Abstract : The independent third-party protest regime began 83 years ago in 1926 when the General Accounting Office, the Government Accountability Office's (GAO) predecessor, began deciding federal contract award protests. Thirty years later in 1956, the Court of Claims established the judiciary's protest jurisdiction in Heyer Products Co. v. United States. Currently, the two primary third-party protest forums include the GAO and the Court of Federal Claims (COFC). Most disappointed offerors' file their protests with the GAO which considers approximately 1,300-1,400 protests annually. The advantages generally cited for filing with the GAO include efficiency, procurement law expertise, and low cost.

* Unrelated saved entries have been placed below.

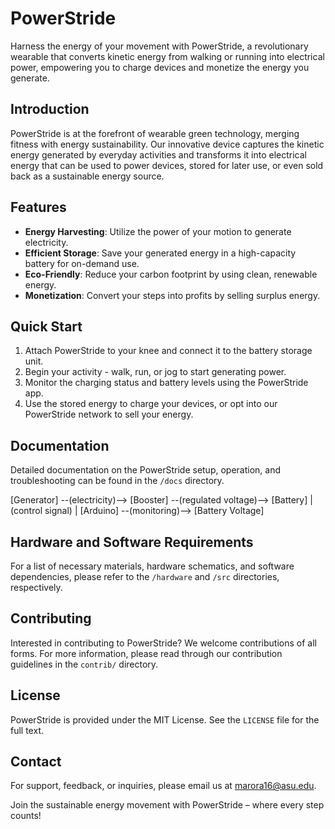 # PowerStride

Harness the energy of your movement with PowerStride, a revolutionary wearable that converts kinetic energy from walking or running into electrical power, empowering you to charge devices and monetize the energy you generate.

## Introduction

PowerStride is at the forefront of wearable green technology, merging fitness with energy sustainability. Our innovative device captures the kinetic energy generated by everyday activities and transforms it into electrical energy that can be used to power devices, stored for later use, or even sold back as a sustainable energy source.

## Features

- **Energy Harvesting**: Utilize the power of your motion to generate electricity.
- **Efficient Storage**: Save your generated energy in a high-capacity battery for on-demand use.
- **Eco-Friendly**: Reduce your carbon footprint by using clean, renewable energy.
- **Monetization**: Convert your steps into profits by selling surplus energy.

## Quick Start

1. Attach PowerStride to your knee and connect it to the battery storage unit.
2. Begin your activity - walk, run, or jog to start generating power.
3. Monitor the charging status and battery levels using the PowerStride app.
4. Use the stored energy to charge your devices, or opt into our PowerStride network to sell your energy.

## Documentation

Detailed documentation on the PowerStride setup, operation, and troubleshooting can be found in the `/docs` directory.

[Generator] --(electricity)--> [Booster] --(regulated voltage)--> [Battery]
                                               |
                                          (control signal)
                                               |
                                          [Arduino] --(monitoring)--> [Battery Voltage]


## Hardware and Software Requirements

For a list of necessary materials, hardware schematics, and software dependencies, please refer to the `/hardware` and `/src` directories, respectively.

## Contributing

Interested in contributing to PowerStride? We welcome contributions of all forms. For more information, please read through our contribution guidelines in the `contrib/` directory.

## License

PowerStride is provided under the MIT License. See the `LICENSE` file for the full text.

## Contact

For support, feedback, or inquiries, please email us at [marora16@asu.edu](mailto:marora16@asu.edu).

Join the sustainable energy movement with PowerStride – where every step counts!
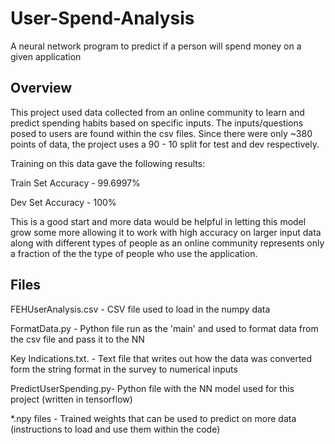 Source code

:# User-Spend-Analysis
A neural network program to predict if a person will spend money on a given application

## Overview
This project used data collected from an online community to learn and predict spending habits based on specific inputs. The inputs/questions posed to users are found within the csv files.
Since there were only ~380 points of data, the project uses a 90 - 10 split for test and dev respectively. 

Training on this data gave the following results:

Train Set Accuracy    - 99.6997%

Dev Set Accuracy      - 100%

This is a good start and more data would be helpful in letting this model grow some more allowing it to work with high accuracy on larger input data along with different types of people as an online community represents only a fraction of the the
type of people who use the application.


## Files
FEHUserAnalysis.csv   - CSV file used to load in the numpy data

FormatData.py         - Python file run as the 'main' and used to format data from the csv file and pass it to the NN

Key Indications.txt.   - Text file that writes out how the data was converted form the string format in the survey to numerical inputs

PredictUserSpending.py- Python file with the NN model used for this project (written in tensorflow)

*.npy files           - Trained weights that can be used to predict on more data (instructions to load and use them within the code)

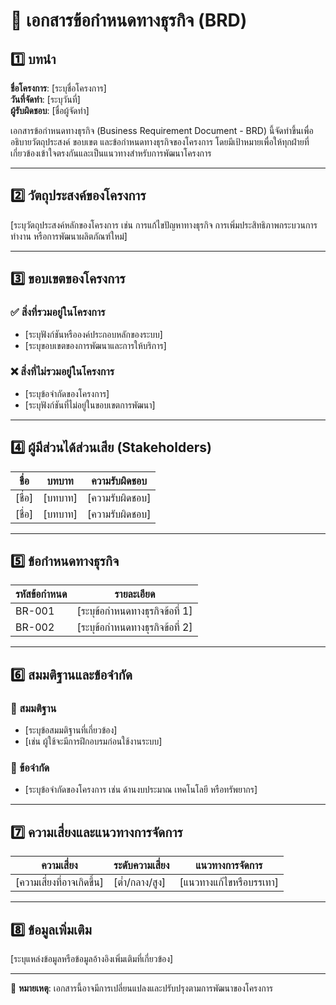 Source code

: # 📄 เอกสารข้อกำหนดทางธุรกิจ (BRD)

## 1️⃣ บทนำ
**ชื่อโครงการ**: [ระบุชื่อโครงการ]  
**วันที่จัดทำ**: [ระบุวันที่]  
**ผู้รับผิดชอบ**: [ชื่อผู้จัดทำ]  

เอกสารข้อกำหนดทางธุรกิจ (Business Requirement Document - BRD) นี้จัดทำขึ้นเพื่ออธิบายวัตถุประสงค์ ขอบเขต และข้อกำหนดทางธุรกิจของโครงการ โดยมีเป้าหมายเพื่อให้ทุกฝ่ายที่เกี่ยวข้องเข้าใจตรงกันและเป็นแนวทางสำหรับการพัฒนาโครงการ

---

## 2️⃣ วัตถุประสงค์ของโครงการ
[ระบุวัตถุประสงค์หลักของโครงการ เช่น การแก้ไขปัญหาทางธุรกิจ การเพิ่มประสิทธิภาพกระบวนการทำงาน หรือการพัฒนาผลิตภัณฑ์ใหม่]

---

## 3️⃣ ขอบเขตของโครงการ
### ✅ สิ่งที่รวมอยู่ในโครงการ
- [ระบุฟังก์ชันหรือองค์ประกอบหลักของระบบ]
- [ระบุขอบเขตของการพัฒนาและการให้บริการ]

### ❌ สิ่งที่ไม่รวมอยู่ในโครงการ
- [ระบุข้อจำกัดของโครงการ]
- [ระบุฟังก์ชันที่ไม่อยู่ในขอบเขตการพัฒนา]

---

## 4️⃣ ผู้มีส่วนได้ส่วนเสีย (Stakeholders)
| ชื่อ | บทบาท | ความรับผิดชอบ |
|------|------|--------------|
| [ชื่อ] | [บทบาท] | [ความรับผิดชอบ] |
| [ชื่อ] | [บทบาท] | [ความรับผิดชอบ] |

---

## 5️⃣ ข้อกำหนดทางธุรกิจ
| รหัสข้อกำหนด | รายละเอียด |
|--------------|-----------|
| BR-001 | [ระบุข้อกำหนดทางธุรกิจข้อที่ 1] |
| BR-002 | [ระบุข้อกำหนดทางธุรกิจข้อที่ 2] |

---

## 6️⃣ สมมติฐานและข้อจำกัด
### 🔹 สมมติฐาน
- [ระบุข้อสมมติฐานที่เกี่ยวข้อง]
- [เช่น ผู้ใช้จะมีการฝึกอบรมก่อนใช้งานระบบ]

### 🔸 ข้อจำกัด
- [ระบุข้อจำกัดของโครงการ เช่น ด้านงบประมาณ เทคโนโลยี หรือทรัพยากร]

---

## 7️⃣ ความเสี่ยงและแนวทางการจัดการ
| ความเสี่ยง | ระดับความเสี่ยง | แนวทางการจัดการ |
|---------|---------------|--------------|
| [ความเสี่ยงที่อาจเกิดขึ้น] | [ต่ำ/กลาง/สูง] | [แนวทางแก้ไขหรือบรรเทา] |

---

## 8️⃣ ข้อมูลเพิ่มเติม
[ระบุแหล่งข้อมูลหรือข้อมูลอ้างอิงเพิ่มเติมที่เกี่ยวข้อง]

---

📌 **หมายเหตุ**: เอกสารนี้อาจมีการเปลี่ยนแปลงและปรับปรุงตามการพัฒนาของโครงการ

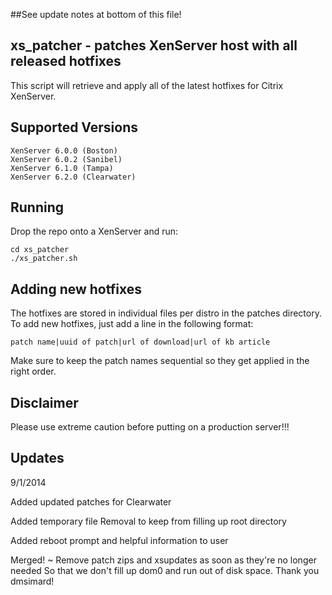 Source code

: ##See update notes at bottom of this file!

## xs_patcher - patches XenServer host with all released hotfixes

This script will retrieve and apply all of the latest hotfixes for Citrix XenServer.

## Supported Versions

	XenServer 6.0.0 (Boston)
	XenServer 6.0.2 (Sanibel)
	XenServer 6.1.0 (Tampa)
	XenServer 6.2.0 (Clearwater)

## Running

Drop the repo onto a XenServer and run:

	cd xs_patcher
	./xs_patcher.sh

## Adding new hotfixes

The hotfixes are stored in individual files per distro in the patches directory. To 
add new hotfixes, just add a line in the following format:

	patch name|uuid of patch|url of download|url of kb article
	
Make sure to keep the patch names sequential so they get applied in the right order.

## Disclaimer

Please use extreme caution before putting on a production server!!!

## Updates

9/1/2014

Added updated patches for Clearwater

Added temporary file Removal to keep from filling up root directory

Added reboot prompt and helpful information to user

Merged! ~ Remove patch zips and xsupdates as soon as they're no longer needed So that we don't fill up dom0 and run out of disk space.  Thank you dmsimard!
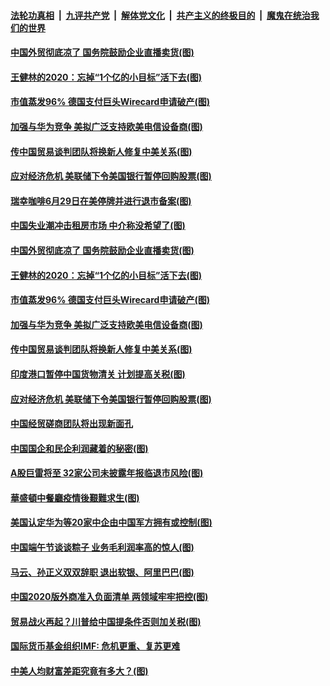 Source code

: ####  [法轮功真相](../../../../basic/blob/master/README.md?t=06272002) &nbsp;|&nbsp; [九评共产党](../../../../9ping.md/blob/master/README.md?t=06272002) &nbsp;|&nbsp; [解体党文化](../../../../jtdwh.md/blob/master/README.md?t=06272002)  &nbsp;|&nbsp; [共产主义的终极目的](../../../../gczydzjmd.md/blob/master/README.md?t=06272002) &nbsp;|&nbsp; [魔鬼在统治我们的世界](../../../../mgztzwmdsj.md/blob/master/README.md?t=06272002) 

#### [中国外贸彻底凉了 国务院鼓励企业直播卖货(图)](../pages/p5/937813.md?t=06272002) 

#### [王健林的2020：忘掉“1个亿的小目标”活下去(图)](../pages/p5/937834.md?t=06272002) 

#### [市值蒸发96% 德国支付巨头Wirecard申请破产(图)](../pages/p5/937805.md?t=06272002) 

#### [加强与华为竞争 美拟广泛支持欧美电信设备商(图)](../pages/p5/937802.md?t=06272002) 

#### [传中国贸易谈判团队将换新人修复中美关系(图)](../pages/p5/937793.md?t=06272002) 

#### [应对经济危机 美联储下令美国银行暂停回购股票(图)](../pages/p5/937760.md?t=06272002) 

#### [瑞幸咖啡6月29日在美停牌并进行退市备案(图)](../pages/p5/937854.md?t=06272002) 

#### [中国失业潮冲击租房市场 中介称没希望了(图)](../pages/p5/937808.md?t=06272002) 

#### [中国外贸彻底凉了 国务院鼓励企业直播卖货(图)](../pages/p5/937813.md?t=06272002) 

#### [王健林的2020：忘掉“1个亿的小目标”活下去(图)](../pages/p5/937834.md?t=06272002) 

#### [市值蒸发96% 德国支付巨头Wirecard申请破产(图)](../pages/p5/937805.md?t=06272002) 

#### [加强与华为竞争 美拟广泛支持欧美电信设备商(图)](../pages/p5/937802.md?t=06272002) 

#### [传中国贸易谈判团队将换新人修复中美关系(图)](../pages/p5/937793.md?t=06272002) 

#### [印度港口暂停中国货物清关 计划提高关税(图)](../pages/p5/937779.md?t=06272002) 

#### [应对经济危机 美联储下令美国银行暂停回购股票(图)](../pages/p5/937760.md?t=06272002) 

#### [中国经贸磋商团队将出现新面孔](../pages/p5/937736.md?t=06272002) 

#### [中国国企和民企利润藏着的秘密(图)](../pages/p5/937711.md?t=06272002) 

#### [A股巨雷将至 32家公司未披露年报临退市风险(图)](../pages/p5/937727.md?t=06272002) 

#### [華盛頓中餐廳疫情後艱難求生(图)](../pages/p5/937726.md?t=06272002) 

#### [美国认定华为等20家中企由中国军方拥有或控制(图)](../pages/p5/937724.md?t=06272002) 

#### [中国端午节谈谈粽子 业务毛利润率高的惊人(图)](../pages/p5/937695.md?t=06272002) 

#### [马云、孙正义双双辞职 退出软银、阿里巴巴(图)](../pages/p5/937690.md?t=06272002) 

#### [中国2020版外商准入负面清单 两领域牢牢把控(图)](../pages/p5/937687.md?t=06272002) 

#### [贸易战火再起？川普给中国提条件否则加关税(图)](../pages/p5/937682.md?t=06272002) 

#### [国际货币基金组织IMF: 危机更重、复苏更难](../pages/p5/937676.md?t=06272002) 

#### [中美人均财富差距究竟有多大？(图)](../pages/p5/937633.md?t=06272002) 

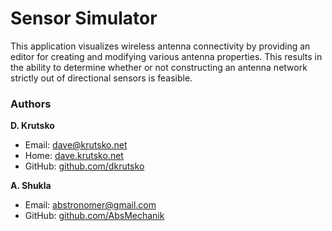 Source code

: # Sensor Simulator

This application visualizes wireless antenna connectivity by providing an editor for creating and modifying various antenna properties. This results in the ability to determine whether or not constructing an antenna network strictly out of directional sensors is feasible.

### Authors
**D. Krutsko**

* Email: <dave@krutsko.net>
* Home: [dave.krutsko.net](http://dave.krutsko.net)
* GitHub: [github.com/dkrutsko](https://github.com/dkrutsko)

**A. Shukla**

* Email: <abstronomer@gmail.com>
* GitHub: [github.com/AbsMechanik](https://github.com/AbsMechanik) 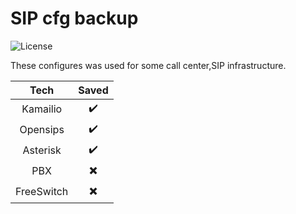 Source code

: # SIP cfg backup
![License](https://img.shields.io/github/license/mach1el/SIP-backup?color=pink&style=plastic)

These configures was used for some call center,SIP infrastructure.

| Tech  | Saved |
|:-----:|:-----:|
| Kamailio | :heavy_check_mark: |
| Opensips | :heavy_check_mark: |
| Asterisk | :heavy_check_mark: |
| PBX      | :heavy_multiplication_x: |
| FreeSwitch | :heavy_multiplication_x: |
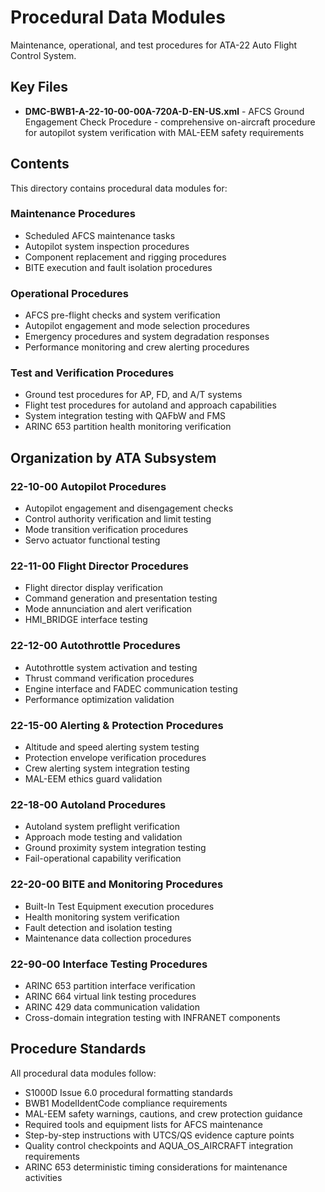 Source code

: # Procedural Data Modules

Maintenance, operational, and test procedures for ATA-22 Auto Flight Control System.

## Key Files

- **DMC-BWB1-A-22-10-00-00A-720A-D-EN-US.xml** - AFCS Ground Engagement Check Procedure - comprehensive on-aircraft procedure for autopilot system verification with MAL-EEM safety requirements

## Contents

This directory contains procedural data modules for:

### Maintenance Procedures
- Scheduled AFCS maintenance tasks
- Autopilot system inspection procedures
- Component replacement and rigging procedures
- BITE execution and fault isolation procedures

### Operational Procedures
- AFCS pre-flight checks and system verification
- Autopilot engagement and mode selection procedures
- Emergency procedures and system degradation responses
- Performance monitoring and crew alerting procedures

### Test and Verification Procedures
- Ground test procedures for AP, FD, and A/T systems
- Flight test procedures for autoland and approach capabilities
- System integration testing with QAFbW and FMS
- ARINC 653 partition health monitoring verification

## Organization by ATA Subsystem

### 22-10-00 Autopilot Procedures
- Autopilot engagement and disengagement checks
- Control authority verification and limit testing
- Mode transition verification procedures
- Servo actuator functional testing

### 22-11-00 Flight Director Procedures
- Flight director display verification
- Command generation and presentation testing
- Mode annunciation and alert verification
- HMI_BRIDGE interface testing

### 22-12-00 Autothrottle Procedures
- Autothrottle system activation and testing
- Thrust command verification procedures
- Engine interface and FADEC communication testing
- Performance optimization validation

### 22-15-00 Alerting & Protection Procedures
- Altitude and speed alerting system testing
- Protection envelope verification procedures
- Crew alerting system integration testing
- MAL-EEM ethics guard validation

### 22-18-00 Autoland Procedures
- Autoland system preflight verification
- Approach mode testing and validation
- Ground proximity system integration testing
- Fail-operational capability verification

### 22-20-00 BITE and Monitoring Procedures
- Built-In Test Equipment execution procedures
- Health monitoring system verification
- Fault detection and isolation testing
- Maintenance data collection procedures

### 22-90-00 Interface Testing Procedures
- ARINC 653 partition interface verification
- ARINC 664 virtual link testing procedures
- ARINC 429 data communication validation
- Cross-domain integration testing with INFRANET components

## Procedure Standards

All procedural data modules follow:
- S1000D Issue 6.0 procedural formatting standards
- BWB1 ModelIdentCode compliance requirements
- MAL-EEM safety warnings, cautions, and crew protection guidance
- Required tools and equipment lists for AFCS maintenance
- Step-by-step instructions with UTCS/QS evidence capture points
- Quality control checkpoints and AQUA_OS_AIRCRAFT integration requirements
- ARINC 653 deterministic timing considerations for maintenance activities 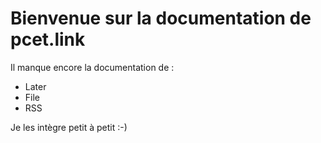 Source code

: 
# Bienvenue sur la documentation de pcet.link

Il manque encore la documentation de :
* Later
* File
* RSS

Je les intègre petit à petit :-)  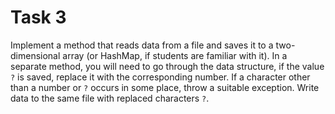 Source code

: # Task 3

Implement a method that reads data from a file and saves it to a two-dimensional
array (or HashMap, if students are familiar with it). In a separate method, you will
need to go through the data structure, if the value `?` is saved, replace it with
the corresponding number. If a character other than a number or `?` occurs in some
place, throw a suitable exception. Write data to the same file with replaced characters
`?`.
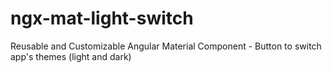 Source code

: # ngx-mat-light-switch
Reusable and Customizable Angular Material Component - Button to switch app's themes (light and dark)
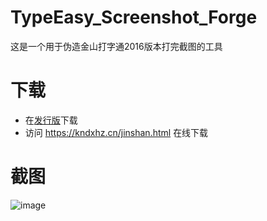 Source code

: # TypeEasy_Screenshot_Forge
这是一个用于伪造金山打字通2016版本打完截图的工具
# 下载
- 在[发行版](https://github.com/kndxhz/TypeEasy_Screenshot_Forge/releases/)下载
- 访问 https://kndxhz.cn/jinshan.html 在线下载
# 截图
![image](https://github.com/user-attachments/assets/47084b81-7081-4d5d-a9fc-0ad7e591a229) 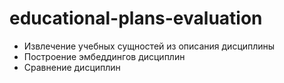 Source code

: # educational-plans-evaluation
- Извлечение учебных сущностей из описания дисциплины
- Построение эмбеддингов дисциплин
- Сравнение дисциплин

A number of recent high profile federal contract protests, including the Air Force's KC-X program, as well as an increase in the number of protests annually, have brought both the Department of Defense (DoD) procurement process and the GAO protest system under increased scrutiny. The Duncan Hunter National Defense Authorization Act of 2009 requires the GAO to review protests over the past five years to determine if frivolous protests represent a significant problem and recommend any reforms for improving the system. A review of the quantitative data over the past five years indicates the DoD experienced protest, dismissal, and sustainment rates similar to, if not more favorable than, those of other federal agencies. However, the high dismissal and low sustainment rates for both the DoD and other federal agencies may indicate a need to reform the GAO protest rules and procedures to discourage the filing of frivolous protests. Three possible reform initiatives include revising the requirement to stay a contract award upon the filing of a protest with the GAO, assessing a financial penalty, and tracking a contractor's protest history.